• What needs to be done: Once the line with "modifier le [sommaire](summary-format)." is found in the entries below, print it and each following line exactly, stopping after the line with "### Format du"; print nothing else.

**** Available records

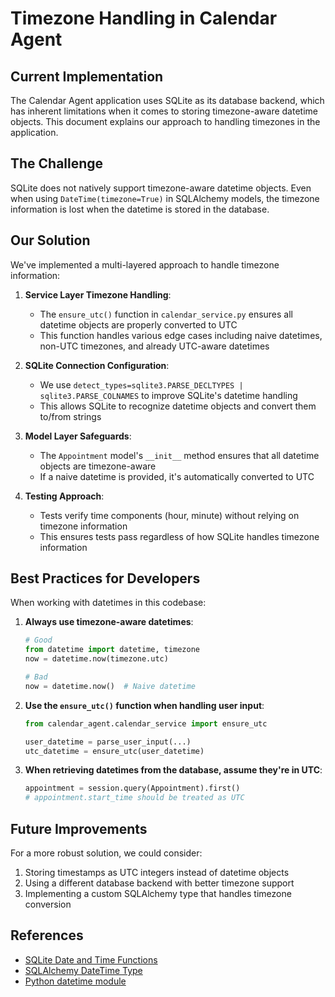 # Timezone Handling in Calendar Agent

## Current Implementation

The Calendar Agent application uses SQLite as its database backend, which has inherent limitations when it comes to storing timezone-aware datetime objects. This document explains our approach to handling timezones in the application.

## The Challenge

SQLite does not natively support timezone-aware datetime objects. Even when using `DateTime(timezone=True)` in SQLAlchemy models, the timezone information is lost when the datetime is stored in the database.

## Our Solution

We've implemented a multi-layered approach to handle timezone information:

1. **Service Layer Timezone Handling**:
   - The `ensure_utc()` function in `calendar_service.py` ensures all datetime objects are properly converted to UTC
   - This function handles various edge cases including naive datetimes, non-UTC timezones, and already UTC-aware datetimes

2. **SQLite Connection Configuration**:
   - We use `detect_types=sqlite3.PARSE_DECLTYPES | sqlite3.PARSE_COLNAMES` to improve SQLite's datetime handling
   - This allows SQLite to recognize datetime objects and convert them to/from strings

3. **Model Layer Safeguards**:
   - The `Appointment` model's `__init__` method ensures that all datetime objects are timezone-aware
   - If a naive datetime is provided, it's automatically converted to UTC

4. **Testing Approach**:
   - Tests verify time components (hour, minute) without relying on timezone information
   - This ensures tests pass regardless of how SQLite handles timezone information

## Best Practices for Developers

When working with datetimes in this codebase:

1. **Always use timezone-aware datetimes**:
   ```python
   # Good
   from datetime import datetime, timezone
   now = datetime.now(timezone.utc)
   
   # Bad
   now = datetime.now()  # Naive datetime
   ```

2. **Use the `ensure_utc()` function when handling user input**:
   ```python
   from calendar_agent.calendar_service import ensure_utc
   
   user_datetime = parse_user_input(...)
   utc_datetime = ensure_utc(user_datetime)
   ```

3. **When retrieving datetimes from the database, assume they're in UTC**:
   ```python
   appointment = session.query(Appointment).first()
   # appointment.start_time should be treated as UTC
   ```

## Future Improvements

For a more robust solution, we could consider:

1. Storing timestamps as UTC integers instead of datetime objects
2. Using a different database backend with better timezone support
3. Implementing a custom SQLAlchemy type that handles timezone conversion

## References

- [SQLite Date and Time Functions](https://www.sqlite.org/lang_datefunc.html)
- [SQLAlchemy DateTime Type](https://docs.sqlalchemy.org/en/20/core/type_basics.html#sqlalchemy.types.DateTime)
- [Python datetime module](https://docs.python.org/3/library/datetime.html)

********
**** Available records

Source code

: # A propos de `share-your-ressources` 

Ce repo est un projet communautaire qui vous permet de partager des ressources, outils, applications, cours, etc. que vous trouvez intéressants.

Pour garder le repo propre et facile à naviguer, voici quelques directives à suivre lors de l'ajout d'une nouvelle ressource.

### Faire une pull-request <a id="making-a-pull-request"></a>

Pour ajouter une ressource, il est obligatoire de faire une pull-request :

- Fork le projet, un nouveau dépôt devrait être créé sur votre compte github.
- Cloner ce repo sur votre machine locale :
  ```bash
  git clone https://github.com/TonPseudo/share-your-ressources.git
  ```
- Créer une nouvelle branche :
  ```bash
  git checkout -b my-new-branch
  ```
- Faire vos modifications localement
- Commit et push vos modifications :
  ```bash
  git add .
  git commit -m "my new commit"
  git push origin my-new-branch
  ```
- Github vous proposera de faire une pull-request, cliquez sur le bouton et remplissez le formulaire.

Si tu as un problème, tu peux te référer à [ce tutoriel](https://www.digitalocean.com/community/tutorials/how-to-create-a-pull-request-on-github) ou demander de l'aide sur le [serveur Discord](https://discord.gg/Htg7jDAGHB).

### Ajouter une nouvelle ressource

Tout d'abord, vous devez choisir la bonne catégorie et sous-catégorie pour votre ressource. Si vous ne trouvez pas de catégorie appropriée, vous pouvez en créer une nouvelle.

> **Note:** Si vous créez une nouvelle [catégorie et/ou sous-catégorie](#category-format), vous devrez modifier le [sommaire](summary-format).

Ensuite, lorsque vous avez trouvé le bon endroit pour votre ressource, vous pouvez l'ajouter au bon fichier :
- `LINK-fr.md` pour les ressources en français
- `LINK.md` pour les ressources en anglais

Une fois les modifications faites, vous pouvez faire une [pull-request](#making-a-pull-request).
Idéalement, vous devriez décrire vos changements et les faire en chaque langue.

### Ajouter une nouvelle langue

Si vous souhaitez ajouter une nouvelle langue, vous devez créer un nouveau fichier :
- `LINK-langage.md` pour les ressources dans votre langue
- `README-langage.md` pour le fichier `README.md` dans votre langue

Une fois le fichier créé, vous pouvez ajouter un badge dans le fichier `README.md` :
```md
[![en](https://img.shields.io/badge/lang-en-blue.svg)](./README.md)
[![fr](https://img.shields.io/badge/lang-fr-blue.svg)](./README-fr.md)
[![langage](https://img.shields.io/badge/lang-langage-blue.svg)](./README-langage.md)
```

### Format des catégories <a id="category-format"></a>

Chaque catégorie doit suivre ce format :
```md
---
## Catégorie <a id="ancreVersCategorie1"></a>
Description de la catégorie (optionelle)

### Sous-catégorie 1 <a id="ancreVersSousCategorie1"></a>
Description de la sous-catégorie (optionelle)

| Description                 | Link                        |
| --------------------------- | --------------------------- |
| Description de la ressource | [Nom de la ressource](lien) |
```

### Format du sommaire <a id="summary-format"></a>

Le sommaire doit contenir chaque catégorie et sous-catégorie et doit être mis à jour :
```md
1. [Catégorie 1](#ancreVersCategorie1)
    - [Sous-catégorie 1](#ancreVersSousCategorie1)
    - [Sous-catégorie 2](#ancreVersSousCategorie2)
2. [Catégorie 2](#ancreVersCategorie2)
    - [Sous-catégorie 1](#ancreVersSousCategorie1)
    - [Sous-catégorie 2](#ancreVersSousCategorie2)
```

********

• Answer to the exercise:
> **Note:** Si vous créez une nouvelle [catégorie et/ou sous-catégorie](#category-format), vous devrez modifier le [sommaire](summary-format).

Ensuite, lorsque vous avez trouvé le bon endroit pour votre ressource, vous pouvez l'ajouter au bon fichier :
- `LINK-fr.md` pour les ressources en français
- `LINK.md` pour les ressources en anglais

Une fois les modifications faites, vous pouvez faire une [pull-request](#making-a-pull-request).
Idéalement, vous devriez décrire vos changements et les faire en chaque langue.

### Ajouter une nouvelle langue

Si vous souhaitez ajouter une nouvelle langue, vous devez créer un nouveau fichier :
- `LINK-langage.md` pour les ressources dans votre langue
- `README-langage.md` pour le fichier `README.md` dans votre langue

Une fois le fichier créé, vous pouvez ajouter un badge dans le fichier `README.md` :
```md
[![en](https://img.shields.io/badge/lang-en-blue.svg)](./README.md)
[![fr](https://img.shields.io/badge/lang-fr-blue.svg)](./README-fr.md)
[![langage](https://img.shields.io/badge/lang-langage-blue.svg)](./README-langage.md)
```

### Format des catégories <a id="category-format"></a>

Chaque catégorie doit suivre ce format :
```md
---
## Catégorie <a id="ancreVersCategorie1"></a>
Description de la catégorie (optionelle)

### Sous-catégorie 1 <a id="ancreVersSousCategorie1"></a>
Description de la sous-catégorie (optionelle)

| Description                 | Link                        |
| --------------------------- | --------------------------- |
| Description de la ressource | [Nom de la ressource](lien) |
```

### Format du sommaire <a id="summary-format"></a>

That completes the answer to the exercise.